Ariel Kirk-Gushowaty is hoping to get voters thinking about what their candidates’ plans are for climate action ahead of the Sept. 20 federal election.
Kirk-Gushowaty was one of the organizers for a climate action rally at Bear Creek Park on Wednesday (Sept. 8). She was hoping to raise awareness about the fact that we “had this summer of extreme heat, there’s wildfires still burning, and especially for people in B.C., a lot of us really saw the effects.”
The rally was part of a cross-country mobilization by 350.org called “Canada is on Fire” to “ensure that the climate emergency is a top election issue and push all candidates and parties to ramp up their climate ambition.”
Kirk-Gushowaty said the idea to hold the rally was “spur of the moment,” but she said the upcoming Glasgow Climate Change Conference in October is the “last really good chance” to make a change.
Despite all that, when it comes to climate change, she said “It’s going to happen.”

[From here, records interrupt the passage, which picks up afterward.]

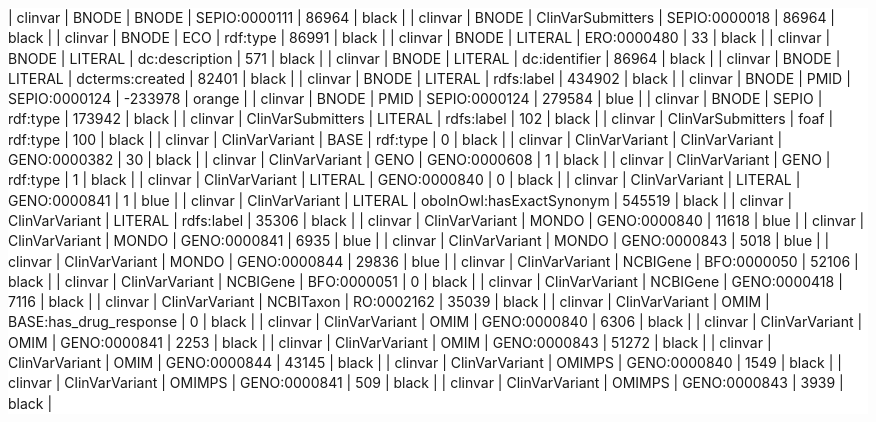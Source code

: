 | clinvar | BNODE | BNODE | SEPIO:0000111 | 86964 | black |
| clinvar | BNODE | ClinVarSubmitters | SEPIO:0000018 | 86964 | black |
| clinvar | BNODE | ECO | rdf:type | 86991 | black |
| clinvar | BNODE | LITERAL | ERO:0000480 | 33 | black |
| clinvar | BNODE | LITERAL | dc:description | 571 | black |
| clinvar | BNODE | LITERAL | dc:identifier | 86964 | black |
| clinvar | BNODE | LITERAL | dcterms:created | 82401 | black |
| clinvar | BNODE | LITERAL | rdfs:label | 434902 | black |
| clinvar | BNODE | PMID | SEPIO:0000124 | -233978 | orange |
| clinvar | BNODE | PMID | SEPIO:0000124 | 279584 | blue |
| clinvar | BNODE | SEPIO | rdf:type | 173942 | black |
| clinvar | ClinVarSubmitters | LITERAL | rdfs:label | 102 | black |
| clinvar | ClinVarSubmitters | foaf | rdf:type | 100 | black |
| clinvar | ClinVarVariant | BASE | rdf:type | 0 | black |
| clinvar | ClinVarVariant | ClinVarVariant | GENO:0000382 | 30 | black |
| clinvar | ClinVarVariant | GENO | GENO:0000608 | 1 | black |
| clinvar | ClinVarVariant | GENO | rdf:type | 1 | black |
| clinvar | ClinVarVariant | LITERAL | GENO:0000840 | 0 | black |
| clinvar | ClinVarVariant | LITERAL | GENO:0000841 | 1 | blue |
| clinvar | ClinVarVariant | LITERAL | oboInOwl:hasExactSynonym | 545519 | black |
| clinvar | ClinVarVariant | LITERAL | rdfs:label | 35306 | black |
| clinvar | ClinVarVariant | MONDO | GENO:0000840 | 11618 | blue |
| clinvar | ClinVarVariant | MONDO | GENO:0000841 | 6935 | blue |
| clinvar | ClinVarVariant | MONDO | GENO:0000843 | 5018 | blue |
| clinvar | ClinVarVariant | MONDO | GENO:0000844 | 29836 | blue |
| clinvar | ClinVarVariant | NCBIGene | BFO:0000050 | 52106 | black |
| clinvar | ClinVarVariant | NCBIGene | BFO:0000051 | 0 | black |
| clinvar | ClinVarVariant | NCBIGene | GENO:0000418 | 7116 | black |
| clinvar | ClinVarVariant | NCBITaxon | RO:0002162 | 35039 | black |
| clinvar | ClinVarVariant | OMIM | BASE:has_drug_response | 0 | black |
| clinvar | ClinVarVariant | OMIM | GENO:0000840 | 6306 | black |
| clinvar | ClinVarVariant | OMIM | GENO:0000841 | 2253 | black |
| clinvar | ClinVarVariant | OMIM | GENO:0000843 | 51272 | black |
| clinvar | ClinVarVariant | OMIM | GENO:0000844 | 43145 | black |
| clinvar | ClinVarVariant | OMIMPS | GENO:0000840 | 1549 | black |
| clinvar | ClinVarVariant | OMIMPS | GENO:0000841 | 509 | black |
| clinvar | ClinVarVariant | OMIMPS | GENO:0000843 | 3939 | black |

“We’re in an election that was called after a summer where most of Canada was either on fire, covered in smoke, flooding or facing some other climate impact, with rural and Indigenous communities being hardest hit” she said. “This is what a climate emergency looks like and it’s time for politicians to propose solutions that actually meet the scale of this crisis.”

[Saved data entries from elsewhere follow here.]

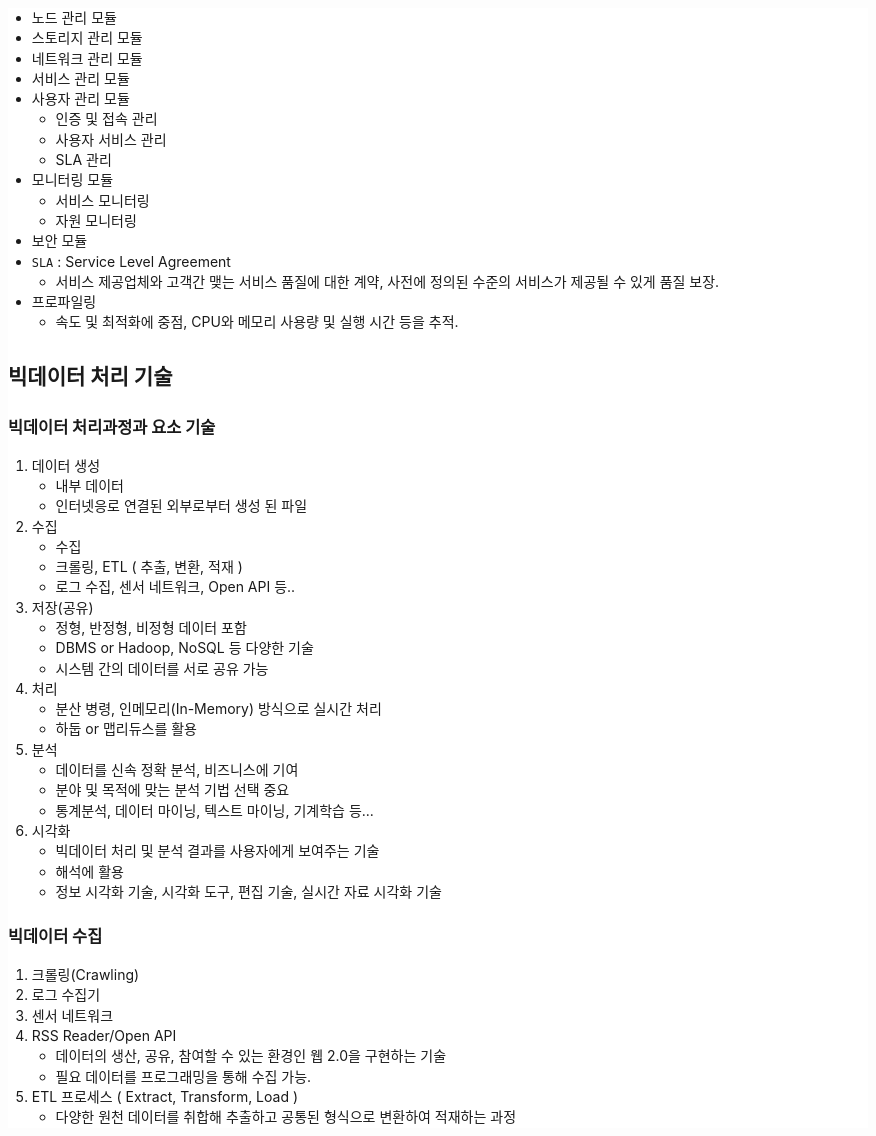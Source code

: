   - 노드 관리 모듈
  - 스토리지 관리 모듈
  - 네트워크 관리 모듈
  - 서비스 관리 모듈
  - 사용자 관리 모듈
    - 인증 및 접속 관리
    - 사용자 서비스 관리
    - SLA 관리
  - 모니터링 모듈
    - 서비스 모니터링
    - 자원 모니터링
  - 보안 모듈 
- `SLA` : Service Level Agreement
  - 서비스 제공업체와 고객간 맺는 서비스 품질에 대한 계약, 사전에 정의된 수준의 서비스가 제공될 수 있게 품질 보장. 
- 프로파일링
  - 속도 및 최적화에 중점, CPU와 메모리 사용량 및 실행 시간 등을 추적. 

## 빅데이터 처리 기술

### 빅데이터 처리과정과 요소 기술

1. 데이터 생성
   - 내부 데이터
   - 인터넷응로 연결된 외부로부터 생성 된 파일
2. 수집
   - 수집
   - 크롤링, ETL ( 추출, 변환, 적재 )
   - 로그 수집, 센서 네트워크, Open API 등..
3. 저장(공유)
   - 정형, 반정형, 비정형 데이터 포함
   - DBMS or Hadoop, NoSQL 등 다양한 기술
   - 시스템 간의 데이터를 서로 공유 가능
4. 처리
   - 분산 병령, 인메모리(In-Memory) 방식으로 실시간 처리
   - 하둡 or 맵리듀스를 활용
5. 분석
   - 데이터를 신속 정확 분석, 비즈니스에 기여
   - 분야 및 목적에 맞는 분석 기법 선택 중요
   - 통계분석, 데이터 마이닝, 텍스트 마이닝, 기계학습 등... 
6. 시각화
   - 빅데이터 처리 및 분석 결과를 사용자에게 보여주는 기술
   - 해석에 활용
   - 정보 시각화 기술, 시각화 도구, 편집 기술, 실시간 자료 시각화 기술

### 빅데이터 수집

1. 크롤링(Crawling)
2. 로그 수집기
3. 센서 네트워크
4. RSS Reader/Open API
   - 데이터의 생산, 공유, 참여할 수 있는 환경인 웹 2.0을 구현하는 기술 
   - 필요 데이터를 프로그래밍을 통해 수집 가능. 
5. ETL 프로세스 ( Extract, Transform, Load )   
   - 다양한 원천 데이터를 취합해 추출하고 공통된 형식으로 변환하여 적재하는 과정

Kirk-Gushowaty added that if nothing is done, the “future is looking bleak.”
When it comes to the upcoming election, she said she thinks about her children who will undoubtedly be impacted by climate change.
“I think having there be a personal sense of urgency is important. I think that’s one of the hardest things about the climate change movement, is that people don’t always feel the urgency because it feels like life is always going on as usual,” Kirk-Gushowaty noted.
“If we wait until things feel urgent, it’s too late. We have 10 years to do something about it.”